» Material for the task
[Start of section]

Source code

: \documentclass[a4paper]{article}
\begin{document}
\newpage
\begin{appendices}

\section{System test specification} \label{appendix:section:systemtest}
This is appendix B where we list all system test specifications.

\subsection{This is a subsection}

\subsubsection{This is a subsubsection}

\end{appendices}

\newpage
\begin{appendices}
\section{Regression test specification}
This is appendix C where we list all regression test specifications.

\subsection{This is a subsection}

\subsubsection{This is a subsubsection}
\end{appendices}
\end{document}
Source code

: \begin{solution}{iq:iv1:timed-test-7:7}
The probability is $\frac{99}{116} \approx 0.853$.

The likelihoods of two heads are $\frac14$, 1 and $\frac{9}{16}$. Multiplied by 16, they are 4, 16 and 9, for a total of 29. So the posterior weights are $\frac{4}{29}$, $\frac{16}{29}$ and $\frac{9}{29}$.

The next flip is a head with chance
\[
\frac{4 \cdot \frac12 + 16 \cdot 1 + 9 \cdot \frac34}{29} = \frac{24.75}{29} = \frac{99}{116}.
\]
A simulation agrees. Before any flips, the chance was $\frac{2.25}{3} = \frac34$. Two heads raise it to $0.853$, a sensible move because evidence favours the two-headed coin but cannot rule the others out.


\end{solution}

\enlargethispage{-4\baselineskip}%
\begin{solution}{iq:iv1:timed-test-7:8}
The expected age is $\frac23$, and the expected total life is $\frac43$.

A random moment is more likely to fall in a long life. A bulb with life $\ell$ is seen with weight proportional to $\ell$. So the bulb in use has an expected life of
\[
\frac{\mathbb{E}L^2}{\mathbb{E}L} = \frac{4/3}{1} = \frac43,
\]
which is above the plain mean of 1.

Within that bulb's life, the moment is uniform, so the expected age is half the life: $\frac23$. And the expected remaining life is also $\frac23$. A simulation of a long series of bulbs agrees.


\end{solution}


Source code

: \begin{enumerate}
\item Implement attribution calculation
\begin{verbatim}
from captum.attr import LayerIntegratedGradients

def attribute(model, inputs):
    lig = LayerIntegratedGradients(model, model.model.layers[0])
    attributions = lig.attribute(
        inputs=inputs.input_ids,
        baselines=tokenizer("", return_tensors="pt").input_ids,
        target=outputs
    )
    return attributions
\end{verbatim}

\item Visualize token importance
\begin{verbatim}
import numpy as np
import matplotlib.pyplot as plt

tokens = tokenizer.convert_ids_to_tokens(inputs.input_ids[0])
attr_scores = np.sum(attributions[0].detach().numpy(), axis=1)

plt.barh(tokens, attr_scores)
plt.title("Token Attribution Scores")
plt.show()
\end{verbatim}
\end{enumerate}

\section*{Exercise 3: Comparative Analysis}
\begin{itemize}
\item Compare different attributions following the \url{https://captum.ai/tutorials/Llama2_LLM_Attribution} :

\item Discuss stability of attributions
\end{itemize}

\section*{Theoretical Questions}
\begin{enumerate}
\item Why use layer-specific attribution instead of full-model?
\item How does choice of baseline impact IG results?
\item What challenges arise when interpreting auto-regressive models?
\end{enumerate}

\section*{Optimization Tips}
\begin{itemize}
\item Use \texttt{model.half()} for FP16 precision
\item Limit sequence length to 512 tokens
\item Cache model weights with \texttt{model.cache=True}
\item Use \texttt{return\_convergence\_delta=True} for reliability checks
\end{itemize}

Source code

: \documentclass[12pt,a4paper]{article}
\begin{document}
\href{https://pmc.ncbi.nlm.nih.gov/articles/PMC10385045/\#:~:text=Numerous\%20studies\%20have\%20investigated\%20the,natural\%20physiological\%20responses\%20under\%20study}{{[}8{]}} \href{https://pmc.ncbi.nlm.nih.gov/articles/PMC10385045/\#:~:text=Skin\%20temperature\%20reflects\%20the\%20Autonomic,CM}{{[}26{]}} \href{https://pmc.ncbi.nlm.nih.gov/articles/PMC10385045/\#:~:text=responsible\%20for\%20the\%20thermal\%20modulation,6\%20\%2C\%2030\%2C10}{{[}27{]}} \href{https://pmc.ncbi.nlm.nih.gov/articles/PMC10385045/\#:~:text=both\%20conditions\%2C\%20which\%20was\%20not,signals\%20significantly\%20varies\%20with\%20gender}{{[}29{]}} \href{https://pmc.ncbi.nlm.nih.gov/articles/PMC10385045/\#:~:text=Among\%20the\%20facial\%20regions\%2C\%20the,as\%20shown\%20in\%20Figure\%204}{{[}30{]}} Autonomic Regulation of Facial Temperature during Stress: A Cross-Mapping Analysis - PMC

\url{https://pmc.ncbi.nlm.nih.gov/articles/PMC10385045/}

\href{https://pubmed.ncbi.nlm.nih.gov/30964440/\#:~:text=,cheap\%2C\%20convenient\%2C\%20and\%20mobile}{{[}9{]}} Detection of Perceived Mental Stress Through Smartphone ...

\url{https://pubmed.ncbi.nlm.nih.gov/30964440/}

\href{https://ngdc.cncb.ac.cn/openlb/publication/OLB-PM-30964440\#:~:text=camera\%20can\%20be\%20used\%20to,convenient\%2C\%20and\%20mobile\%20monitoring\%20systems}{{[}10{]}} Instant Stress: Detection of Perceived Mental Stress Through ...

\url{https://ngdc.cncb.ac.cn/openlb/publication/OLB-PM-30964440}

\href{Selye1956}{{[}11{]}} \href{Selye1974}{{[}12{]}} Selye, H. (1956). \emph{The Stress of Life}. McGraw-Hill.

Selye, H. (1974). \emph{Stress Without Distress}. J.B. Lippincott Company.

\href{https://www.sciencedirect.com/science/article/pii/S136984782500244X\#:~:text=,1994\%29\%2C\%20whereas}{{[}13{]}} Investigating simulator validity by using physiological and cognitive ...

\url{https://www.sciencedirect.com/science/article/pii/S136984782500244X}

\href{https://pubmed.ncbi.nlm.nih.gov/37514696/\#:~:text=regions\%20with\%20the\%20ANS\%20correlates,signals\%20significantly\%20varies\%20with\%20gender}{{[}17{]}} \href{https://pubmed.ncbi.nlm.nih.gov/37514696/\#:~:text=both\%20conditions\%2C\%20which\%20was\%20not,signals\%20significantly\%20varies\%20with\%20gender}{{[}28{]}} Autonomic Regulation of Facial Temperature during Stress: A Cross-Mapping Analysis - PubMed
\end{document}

[End of section]

» What to produce
Each record, from first to last, should be returned verbatim.

» Result
Source code

: \documentclass[a4paper]{article}
\begin{document}
\newpage
\begin{appendices}

\section{System test specification} \label{appendix:section:systemtest}
This is appendix B where we list all system test specifications.

\subsection{This is a subsection}

\subsubsection{This is a subsubsection}

\end{appendices}

\newpage
\begin{appendices}
\section{Regression test specification}
This is appendix C where we list all regression test specifications.

\subsection{This is a subsection}

\subsubsection{This is a subsubsection}
\end{appendices}
\end{document}
Source code

: \begin{solution}{iq:iv1:timed-test-7:7}
The probability is $\frac{99}{116} \approx 0.853$.

The likelihoods of two heads are $\frac14$, 1 and $\frac{9}{16}$. Multiplied by 16, they are 4, 16 and 9, for a total of 29. So the posterior weights are $\frac{4}{29}$, $\frac{16}{29}$ and $\frac{9}{29}$.

The next flip is a head with chance
\[
\frac{4 \cdot \frac12 + 16 \cdot 1 + 9 \cdot \frac34}{29} = \frac{24.75}{29} = \frac{99}{116}.
\]
A simulation agrees. Before any flips, the chance was $\frac{2.25}{3} = \frac34$. Two heads raise it to $0.853$, a sensible move because evidence favours the two-headed coin but cannot rule the others out.


\end{solution}

\enlargethispage{-4\baselineskip}%
\begin{solution}{iq:iv1:timed-test-7:8}
The expected age is $\frac23$, and the expected total life is $\frac43$.

A random moment is more likely to fall in a long life. A bulb with life $\ell$ is seen with weight proportional to $\ell$. So the bulb in use has an expected life of
\[
\frac{\mathbb{E}L^2}{\mathbb{E}L} = \frac{4/3}{1} = \frac43,
\]
which is above the plain mean of 1.

Within that bulb's life, the moment is uniform, so the expected age is half the life: $\frac23$. And the expected remaining life is also $\frac23$. A simulation of a long series of bulbs agrees.


\end{solution}


Source code

: \begin{enumerate}
\item Implement attribution calculation
\begin{verbatim}
from captum.attr import LayerIntegratedGradients

def attribute(model, inputs):
    lig = LayerIntegratedGradients(model, model.model.layers[0])
    attributions = lig.attribute(
        inputs=inputs.input_ids,
        baselines=tokenizer("", return_tensors="pt").input_ids,
        target=outputs
    )
    return attributions
\end{verbatim}

\item Visualize token importance
\begin{verbatim}
import numpy as np
import matplotlib.pyplot as plt

tokens = tokenizer.convert_ids_to_tokens(inputs.input_ids[0])
attr_scores = np.sum(attributions[0].detach().numpy(), axis=1)

plt.barh(tokens, attr_scores)
plt.title("Token Attribution Scores")
plt.show()
\end{verbatim}
\end{enumerate}

\section*{Exercise 3: Comparative Analysis}
\begin{itemize}
\item Compare different attributions following the \url{https://captum.ai/tutorials/Llama2_LLM_Attribution} :

\item Discuss stability of attributions
\end{itemize}

\section*{Theoretical Questions}
\begin{enumerate}
\item Why use layer-specific attribution instead of full-model?
\item How does choice of baseline impact IG results?
\item What challenges arise when interpreting auto-regressive models?
\end{enumerate}

\section*{Optimization Tips}
\begin{itemize}
\item Use \texttt{model.half()} for FP16 precision
\item Limit sequence length to 512 tokens
\item Cache model weights with \texttt{model.cache=True}
\item Use \texttt{return\_convergence\_delta=True} for reliability checks
\end{itemize}

Source code

: \documentclass[12pt,a4paper]{article}
\begin{document}
\href{https://pmc.ncbi.nlm.nih.gov/articles/PMC10385045/\#:~:text=Numerous\%20studies\%20have\%20investigated\%20the,natural\%20physiological\%20responses\%20under\%20study}{{[}8{]}} \href{https://pmc.ncbi.nlm.nih.gov/articles/PMC10385045/\#:~:text=Skin\%20temperature\%20reflects\%20the\%20Autonomic,CM}{{[}26{]}} \href{https://pmc.ncbi.nlm.nih.gov/articles/PMC10385045/\#:~:text=responsible\%20for\%20the\%20thermal\%20modulation,6\%20\%2C\%2030\%2C10}{{[}27{]}} \href{https://pmc.ncbi.nlm.nih.gov/articles/PMC10385045/\#:~:text=both\%20conditions\%2C\%20which\%20was\%20not,signals\%20significantly\%20varies\%20with\%20gender}{{[}29{]}} \href{https://pmc.ncbi.nlm.nih.gov/articles/PMC10385045/\#:~:text=Among\%20the\%20facial\%20regions\%2C\%20the,as\%20shown\%20in\%20Figure\%204}{{[}30{]}} Autonomic Regulation of Facial Temperature during Stress: A Cross-Mapping Analysis - PMC

\url{https://pmc.ncbi.nlm.nih.gov/articles/PMC10385045/}

\href{https://pubmed.ncbi.nlm.nih.gov/30964440/\#:~:text=,cheap\%2C\%20convenient\%2C\%20and\%20mobile}{{[}9{]}} Detection of Perceived Mental Stress Through Smartphone ...

\url{https://pubmed.ncbi.nlm.nih.gov/30964440/}

\href{https://ngdc.cncb.ac.cn/openlb/publication/OLB-PM-30964440\#:~:text=camera\%20can\%20be\%20used\%20to,convenient\%2C\%20and\%20mobile\%20monitoring\%20systems}{{[}10{]}} Instant Stress: Detection of Perceived Mental Stress Through ...

\url{https://ngdc.cncb.ac.cn/openlb/publication/OLB-PM-30964440}

\href{Selye1956}{{[}11{]}} \href{Selye1974}{{[}12{]}} Selye, H. (1956). \emph{The Stress of Life}. McGraw-Hill.

Selye, H. (1974). \emph{Stress Without Distress}. J.B. Lippincott Company.

\href{https://www.sciencedirect.com/science/article/pii/S136984782500244X\#:~:text=,1994\%29\%2C\%20whereas}{{[}13{]}} Investigating simulator validity by using physiological and cognitive ...

\url{https://www.sciencedirect.com/science/article/pii/S136984782500244X}

\href{https://pubmed.ncbi.nlm.nih.gov/37514696/\#:~:text=regions\%20with\%20the\%20ANS\%20correlates,signals\%20significantly\%20varies\%20with\%20gender}{{[}17{]}} \href{https://pubmed.ncbi.nlm.nih.gov/37514696/\#:~:text=both\%20conditions\%2C\%20which\%20was\%20not,signals\%20significantly\%20varies\%20with\%20gender}{{[}28{]}} Autonomic Regulation of Facial Temperature during Stress: A Cross-Mapping Analysis - PubMed
\end{document}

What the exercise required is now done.